In this walkthrough I will be showing how to deploy a AWS Autoscaling group, a External Load Balancer and EC2s with Apache installed with Terraform. Your environment will need Terraform installed. I am using Cloud9 so Terraform is already preloaded.

Let’s get started

Step 1.

Make a directory for your Terraform files and then create a main.tf, variables.tf, output.tf, and a .sh file for the Apache server.

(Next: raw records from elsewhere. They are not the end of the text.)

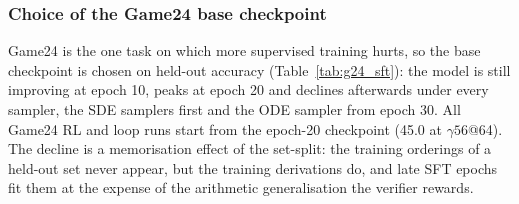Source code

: \begin{table}[H]
\centering\small\color{blue}
\caption{\textcolor{blue}{Test accuracy (\%) and total training compute (PFLOPs). The GRR 64-sampler row is newly evaluated; all other accuracies are from Table~\ref{tab:main}. Critic-stage costs are included in the SVG totals. Compute is measured relative to the task-SFT base.}}
\label{tab:matched_compute}
\setlength{\tabcolsep}{3pt}
\end{table}
\endgroup

\iffalse
\subsubsection{Choice of the Game24 base checkpoint}
\label{app:g24_sft}
Game24 is the one task on which more supervised training hurts, so the base checkpoint is chosen on held-out accuracy (Table~\ref{tab:g24_sft}): the model is still improving at epoch 10, peaks at epoch 20 and declines afterwards under every sampler, the SDE samplers first and the ODE sampler from epoch 30. All Game24 RL and loop runs start from the epoch-20 checkpoint (45.0 at $\gamma56$@64). The decline is a memorisation effect of the set-split: the training orderings of a held-out set never appear, but the training derivations do, and late SFT epochs fit them at the expense of the arithmetic generalisation the verifier rewards.

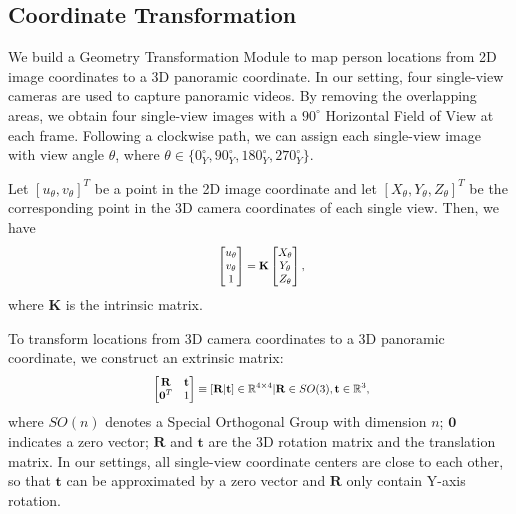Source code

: \documentclass{article}
\begin{document}
\subsection{Coordinate Transformation}
We build a Geometry Transformation Module to map person locations from 2D image coordinates to a 3D panoramic coordinate. In our setting, four single-view cameras are used to capture panoramic videos. By removing the overlapping areas, we obtain four single-view images with a $90^{\circ}$ Horizontal Field of View at each frame. Following a clockwise path, we can assign each single-view image with view angle $\theta$, where $\theta \in \{0^{\circ}_{Y}, 90^{\circ}_{Y},180^{\circ}_{Y}, 270^{\circ}_{Y}\}$.

Let $[u_{\theta}, v_{\theta}]^{T}$ be a point in the 2D image coordinate and let $[X_{\theta}, Y_{\theta}, Z_{\theta}]^{T}$ be the corresponding point in the 3D camera coordinates of each single view. Then, we have 
\begin{equation}
\label{eq:intri}
\centering
\scalebox{0.8}{
\begin{math}
\begin{split}
\begin{bmatrix}
u_{\theta}\\ 
v_{\theta}\\ 
1\\
\end{bmatrix} = \mathbf{K}
\begin{bmatrix}
X_{\theta}\\ 
Y_{\theta}\\ 
Z_{\theta}\\ 
\end{bmatrix},\\
\end{split}
\end{math}}
\end{equation}
where $\mathbf{K}$ is the intrinsic matrix.

To transform locations from 3D camera coordinates to a 3D panoramic coordinate, we construct an extrinsic matrix:
\begin{equation}
\label{eq:extern}
\centering
\scalebox{0.8}{
\begin{math}
\begin{split}
\begin{bmatrix}
\mathbf{R}& \mathbf{t} \\ 
 \mathbf{0}^T& 1 
\end{bmatrix} 
\equiv [\mathbf{R}|\mathbf{t}]
\in \mathbb{R}^{4\times4} | \mathbf{R} \in SO(3), \mathbf{t} \in \mathbb{R}^{3},\\
\end{split}
\end{math}}
\end{equation}
where $SO(n)$ denotes a Special Orthogonal Group with dimension $n$; $\mathbf{0}$ indicates a zero vector; $\mathbf{R}$ and $\mathbf{t}$ are the 3D rotation matrix and the translation matrix. In our settings, all single-view coordinate centers are close to each other, so that $\mathbf{t}$ can be approximated by a zero vector and $\mathbf{R}$ only contain Y-axis rotation.  
\end{document}
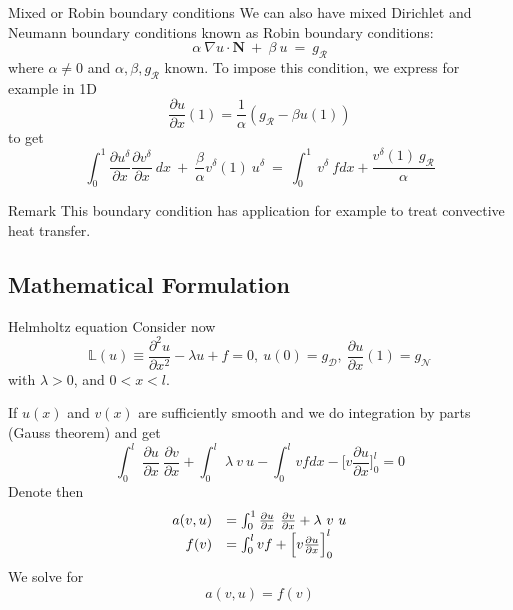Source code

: \begin{frame}{Mixed or Robin boundary conditions}
  We can also have mixed Dirichlet and Neumann boundary conditions known as Robin boundary conditions:
  \begin{equation}
    \label{eq:17}
    \alpha\ \nabla u \cdot \mathbf{N }\ +\ \beta\ u\ =\ g_{\mathcal{R}}
  \end{equation}
  where $\alpha \neq 0$ and $\alpha, \beta, g_{\mathcal{R}}$ known.
  To impose this condition, we express for example in 1D
  \begin{equation}
    \label{eq:18}
    \frac{\partial u}{\partial x}(1) = \frac{1}{\alpha}( g_{\mathcal{R}} - \beta u(1) )
  \end{equation}
  to get
  \begin{equation}
    \label{eq:19}
    \int_0^1 \frac{\partial u^{\delta}}{\partial x}\frac{\partial v^{\delta}}{\partial x}\ dx\ +\ \frac{\beta}{\alpha} v^{\delta}(1)\ u^{\delta}\ =\  \int_0^1\ v^{\delta}\ f dx + \frac{v^{\delta}(1)\ g_{\mathcal{R}}}{\alpha}
  \end{equation}

  \begin{block}{Remark}
    This boundary condition has application for example to treat
    convective heat transfer.
  \end{block}
\end{frame}

\subsection{Mathematical Formulation}
\label{sec:math-form}

\begin{frame}{Helmholtz equation}
  Consider now
  \begin{equation}
    \label{eq:15}
    \mathbb{L}(u) \equiv \frac{\partial^2 u}{\partial x^2} - \lambda u + f = 0,\ u(0) = g_{\mathcal{D}},\ \frac{\partial u}{\partial x}(1) = g_{\mathcal{N}}
  \end{equation}
  with $\lambda > 0$, and $0 < x < l$.

  If $u(x)$ and $v(x)$ are sufficiently smooth and we do integration by parts (Gauss theorem) and get
  \begin{equation}
    \label{eq:20}
    \int_0^l\ \frac{\partial u}{\partial x}\ \frac{\partial v}{\partial x} + \int_0^l\ \lambda\ v\ u - \int_0^l v f dx - \Big[ v\frac{\partial u}{\partial x}\Big]_0^l = 0
  \end{equation}
  Denote then
  \begin{equation}
    \label{eq:21}
    \begin{array}[c]{rl}
      a(v, u) &= \int_0^1 \frac{\partial u}{\partial x}\ \frac{\partial v}{\partial x} + \lambda\ v\ u\\
      f(v) &= \int_0^l vf + \Big[ v\frac{\partial u}{\partial x}\Big]_0^l
    \end{array}
  \end{equation}
  We solve for
  \begin{equation}
    \label{eq:22}
    a(v,u) = f(v)
  \end{equation}
\end{frame}

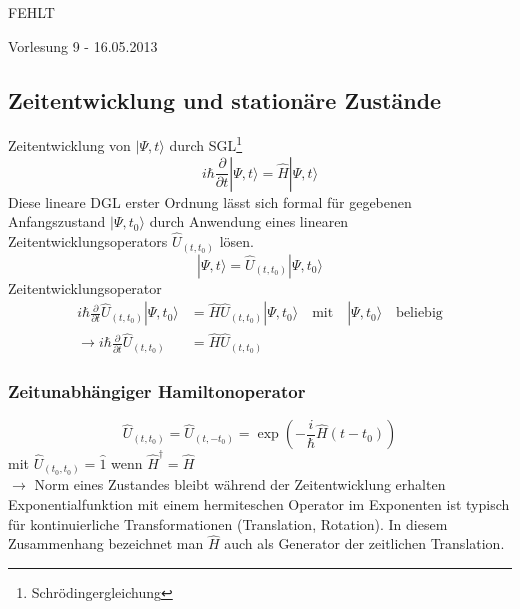 \documentclass[10pt,article,colorback,accentcolor=tud9d]{scrartcl}
\begin{document}
\textcolor[rgb]{1,0,0}{FEHLT}

\begin{flushright}
Vorlesung 9 - 16.05.2013
\end{flushright}

\subsection{Zeitentwicklung und stationäre Zustände}
Zeitentwicklung von $\left.\right|\Psi,t\rangle$ durch SGL\footnote{Schrödingergleichung} 
\begin{equation}
i\hbar \frac{\partial}{\partial t}\left.\right|\Psi,t\rangle=\hat{H}\left.\right|\Psi,t\rangle
\label{eq:Schrödingergleichung}
\end{equation}
Diese lineare DGL erster Ordnung lässt sich formal für gegebenen Anfangszustand $\left.\right|\Psi,t_0\rangle$ durch Anwendung eines linearen Zeitentwicklungsoperators $\hat{U}_{(t,t_0)}$ lösen.
\begin{equation}
\left.\right|\Psi,t\rangle=\hat{U}_{(t,t_0)}\left.\right|\Psi,t_0\rangle
\end{equation}
Zeitentwicklungsoperator
\begin{align}
i\hbar\frac{\partial}{\partial t}\hat{U}_{(t,t_0)}\left.\right|\Psi,t_0\rangle&=\hat{H}\hat{U}_{(t,t_0)}\left.\right|\Psi,t_0\rangle \quad \text{mit} \quad \left.\right|\Psi,t_0\rangle \quad \text{beliebig}\\
\rightarrow i\hbar \frac{\partial}{\partial t}\hat{U}_{(t,t_0)}&=\hat{H}\hat{U}_{(t,t_0)}
\end{align}
\subsubsection{Zeitunabhängiger Hamiltonoperator}
\begin{equation}
\hat{U}_{(t,t_0)}=\hat{U}_{(t,-t_0)}=\exp\left(-\frac{i}{\hbar}\hat{H}(t-t_0)\right)
\end{equation}
mit $\hat{U}_{(t_0,t_0)}=\hat{1}$ wenn $\hat{H}^\dagger=\hat{H}$\\
$\rightarrow$ Norm eines Zustandes bleibt während der Zeitentwicklung erhalten\\
Exponentialfunktion mit einem hermiteschen Operator im Exponenten ist typisch für kontinuierliche Transformationen (Translation, Rotation). In diesem Zusammenhang bezeichnet man $\hat{H}$ auch als Generator der zeitlichen Translation.\\
\end{document}
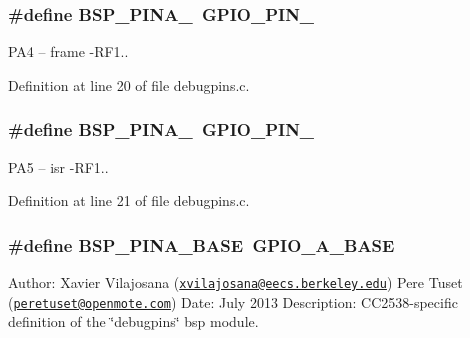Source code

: \subsubsection[{\texorpdfstring{B\+S\+P\+\_\+\+P\+I\+N\+A\+\_\+4}{BSP_PINA_4}}]{\setlength{\rightskip}{0pt plus 5cm}\#define B\+S\+P\+\_\+\+P\+I\+N\+A\+\_~{\bf G\+P\+I\+O\+\_\+\+P\+I\+N\+\_}}\hypertarget{_open_mote-_c_c2538_2debugpins_8c_acfb7b70741d0a6265f538b868b390a6c}{}\label{_open_mote-_c_c2538_2debugpins_8c_acfb7b70741d0a6265f538b868b390a6c}


P\+A4 -- frame -\/\+R\+F1.. 



Definition at line 20 of file debugpins.\+c.

\subsubsection[{\texorpdfstring{B\+S\+P\+\_\+\+P\+I\+N\+A\+\_\+5}{BSP_PINA_5}}]{\setlength{\rightskip}{0pt plus 5cm}\#define B\+S\+P\+\_\+\+P\+I\+N\+A\+\_~{\bf G\+P\+I\+O\+\_\+\+P\+I\+N\+\_}}\hypertarget{_open_mote-_c_c2538_2debugpins_8c_a18ac2f5dfce225343af3b486a4ba1fdf}{}\label{_open_mote-_c_c2538_2debugpins_8c_a18ac2f5dfce225343af3b486a4ba1fdf}


P\+A5 -- isr -\/\+R\+F1.. 



Definition at line 21 of file debugpins.\+c.

\subsubsection[{\texorpdfstring{B\+S\+P\+\_\+\+P\+I\+N\+A\+\_\+\+B\+A\+SE}{BSP_PINA_BASE}}]{\setlength{\rightskip}{0pt plus 5cm}\#define B\+S\+P\+\_\+\+P\+I\+N\+A\+\_\+\+B\+A\+SE~{\bf G\+P\+I\+O\+\_\+\+A\+\_\+\+B\+A\+SE}}\hypertarget{_open_mote-_c_c2538_2debugpins_8c_aaa6c07737ad04ce6b4a82ddbdfdf3e3d}{}\label{_open_mote-_c_c2538_2debugpins_8c_aaa6c07737ad04ce6b4a82ddbdfdf3e3d}
Author\+: Xavier Vilajosana (\href{mailto:xvilajosana@eecs.berkeley.edu}{\tt xvilajosana@eecs.\+berkeley.\+edu}) Pere Tuset (\href{mailto:peretuset@openmote.com}{\tt peretuset@openmote.\+com}) Date\+: July 2013 Description\+: C\+C2538-\/specific definition of the \char`\"{}debugpins\char`\"{} bsp module.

touch main.tf touch variables.tf touch output.tf touch yourbash.sh

Step 2.

Let’s initialize our directory

terraform init

Then write our code in the main.tf
First we will start with our VPC

resource "aws_vpc"  "vpc" {
cidr_block = var.vpc_cidr

tags  = {
Name = local.vpc_name
}
}

resource "aws_internet_gateway"  "internet_gateway" {
vpc_id = aws_vpc.vpc.id

tags  = {
Name = local.internet_gateway_name
}
}

resource "aws_subnet"  "public_subnet" {
count = 2
vpc_id = aws_vpc.vpc.id
cidr_block  =  var.public_subnet_cidr[count.index]
map_public_ip_on_launch = true
availability_zone  =  var.az_names[count.index]

tags = {
Name = join("-", [local.public_subnet_name, var.az_names[count.index]])
}
}

resource "aws_subnet"  "private_subnet" {
count = 2
vpc_id = aws_vpc.vpc.id
cidr_block  =  var.private_subnet_cidr[count.index]
availability_zone = var.az_names[count.index]

tags = {
Name = join("-", [local.private_subnet_name, var.az_names[count.index]])
}
}

resource "aws_route_table"  "public_route_table" {
vpc_id = aws_vpc.vpc.id

route {
cidr_block = "0.0.0.0/0"
gateway_id = aws_internet_gateway.internet_gateway.id
}

tags = {
Name = local.public_route_table_name
}
}

resource "aws_eip"  "elastic_ip" {
tags = {
Name = local.elastic_ip_name
}
}

resource "aws_nat_gateway"  "nat_gateway" {
allocation_id = aws_eip.elastic_ip.id
connectivity_type  =  "public"
subnet_id = aws_subnet.public_subnet[0].id

tags  = {
Name = local.nat_gateway_name
}

depends_on = [aws_internet_gateway.internet_gateway]
}

resource "aws_route_table"  "private_route_table" {
vpc_id = aws_vpc.vpc.id

route {
cidr_block = "0.0.0.0/0"
nat_gateway_id = aws_nat_gateway.nat_gateway.id
}

tags = {
Name = local.private_route_table_name
}
}

resource "aws_route_table_association"  "public_rt_assoc" {
count = 2
subnet_id = aws_subnet.public_subnet[count.index].id
route_table_id  = aws_route_table.public_route_table.id
}

resource "aws_route_table_association"  "private_rt_assoc" {
count = 2
subnet_id = aws_subnet.private_subnet[count.index].id
route_table_id  = aws_route_table.private_route_table.id
}

then we will create our Security Group Resources

# Security Group Resources

resource "aws_security_group"  "alb_security_group" {
name = local.alb_security_group_name
description = "ALB Security Group"
vpc_id = aws_vpc.vpc.id

ingress {
description = "HTTP from Internet"
from_port = 80
to_port = 80
protocol = "tcp"
cidr_blocks = ["0.0.0.0/0"]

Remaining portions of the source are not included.